Matane est située dans la région administrative du Bas-Saint-Laurent, mais dans la région touristique de la Gaspésie. 

Selon le maire Landry, « le marché intérieur québécois est suffisant pour offrir une saison touristique intéressante », alors que « beaucoup de gens qui touchent toujours leur salaire, mais qui ne dépensent pas, auront envie de sortir un peu et de dépenser ». 

Il se demande toutefois si les Montréalais pourront visiter l’est du Québec au début de l’été, ou s’ils devront attendre plus tard, en juillet ou en août, pour pouvoir voyager.

« C’est la Santé publique qui va prendre la décision, je pense. Et entre-temps, avoir le marché de l’est du Québec – Québec ou la Côte-Nord – tôt, à la fin de mai ou en juin, ce serait drôlement intéressant », dit-il. 

Le maire de Sainte-Pétronille et préfet de la MRC de L’Île-d’Orléans, Harold Noël, constate aussi que « plusieurs personnes de l’île sont chatouilleuses » à l’idée de voir des Montréalais visiter leur région pour l’instant. 

« On veut éviter de contaminer notre région avec des gens qui viennent de régions très contaminées », dit-il.

Les Îles dans une position difficile

Aux Îles-de-la-Madeleine, « la situation est plus que préoccupante, elle est même alarmante, indique le maire Jonathan Lapierre. Contrairement à Québec ou à Montréal, on ne peut pas dire qu’on va perdre l’été et se rattraper à l’automne et à l’hiver ».

Cette saison touristique estivale est, avec la pêche, l’un des deux piliers économiques des Îles. Et ce pilier est fortement ébranlé. L’annulation des croisières de la CTMA, qui transportent environ 5000 visiteurs par an, a été un premier coup dur.

À cela s’ajoute un défi interprovincial. Les Québécois qui veulent se rendre en voiture doivent traverser le Nouveau-Brunswick et l’Île-du-Prince-Édouard pour prendre le traversier à Souris, des déplacements toujours prohibés. 

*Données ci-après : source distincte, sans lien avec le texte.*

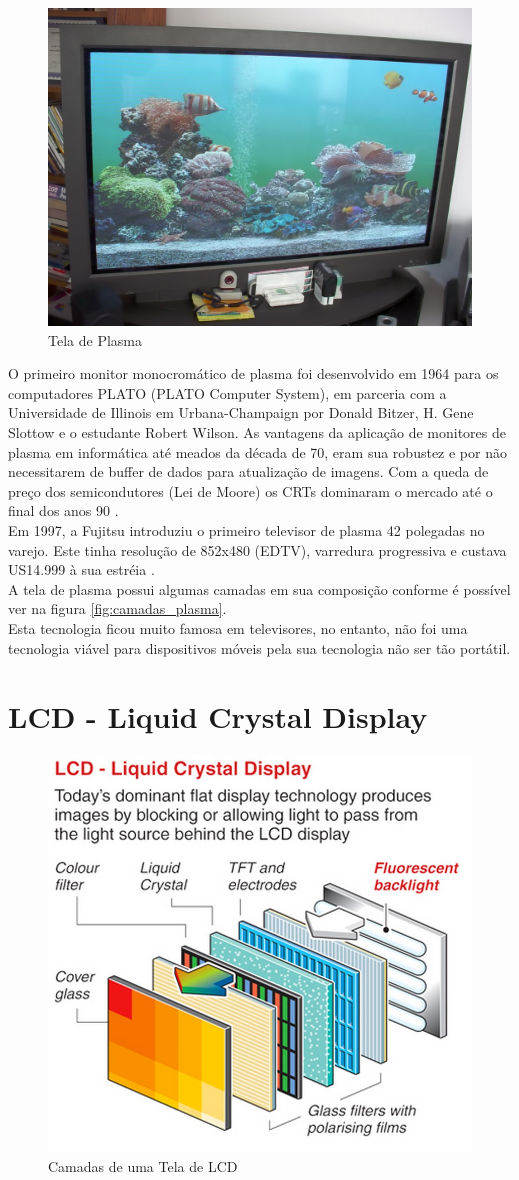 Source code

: \begin{figure}[!ht]
  \centering
  \includegraphics[width=.40\textwidth]{./figuras/plasma_display} 
  \caption{Tela de Plasma}
  \label{fig:plasma_display} 
\end{figure}

O primeiro monitor monocromático de plasma foi desenvolvido em 1964 para os computadores PLATO (PLATO Computer System), em parceria com a Universidade de Illinois em Urbana-Champaign por Donald Bitzer, H. Gene Slottow e o estudante Robert Wilson. As vantagens da aplicação de monitores de plasma em informática até meados da década de 70, eram sua robustez e por não necessitarem de buffer de dados para atualização de imagens. Com a queda de preço dos semicondutores (Lei de Moore) os CRTs dominaram o mercado até o final dos anos 90 \cite{WikipediaTelaPlasma}.\\

Em 1997, a Fujitsu introduziu o primeiro televisor de plasma 42 polegadas no varejo. Este tinha resolução de 852x480 (EDTV), varredura progressiva e custava US14.999 à sua estréia \cite{WikipediaTelaPlasma}.\\

A tela de plasma possui algumas camadas em sua composição conforme é possível ver na figura \ref{fig:camadas_plasma}.\\

Esta tecnologia ficou muito famosa em televisores, no entanto, não foi uma tecnologia viável para dispositivos móveis pela sua tecnologia não ser tão portátil. 


\section{LCD - Liquid Crystal Display}
\label{sec:lcd}

\begin{figure}[!ht]
  \centering
  \includegraphics[width=.40\textwidth]{./figuras/camadas_lcd} 
  \caption{Camadas de uma Tela de LCD}
  \label{fig:camadas_lcd} 
\end{figure}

L’hôtelier Dany Leblanc trouve la situation extrêmement préoccupante. Son Auberge Madeli, le seul hôtel des Îles ouvert à l’année, est déserte. Et le congrès de 250 personnes qui devait lancer la saison de son Château Madelinot a été annulé, comme les cinq autres congrès et les 80 autocars de touristes prévus cette année. 

« Le Château, on est à se poser la question : est-ce qu’on va l’ouvrir ou pas ? dit M. Leblanc. On parle de l’ouvrir peut-être en juillet. »

Pour l’hôtelier, dans les affaires depuis 36 ans aux Îles, où il possède quatre autres entreprises, c’est bien davantage que la saison touristique qui est en jeu. « J’ai vécu l’exode de la population dans les années 80, et je crains qu’il n’y ait un autre exode », dit-il. 

Si le Château Madelinot n’ouvre pas, par exemple, une soixantaine de personnes seront privées de travail. « Et elles ne peuvent pas se relocaliser dans le village voisin ! », précise l’entrepreneur. 

Le maire Lapierre demande aux gouvernements de ne pas faire « de mesures mur à mur », mais de tenir compte de la réalité et de la vulnérabilité des entreprises touristiques des Îles, qui ne font pas partie de chaînes multinationales.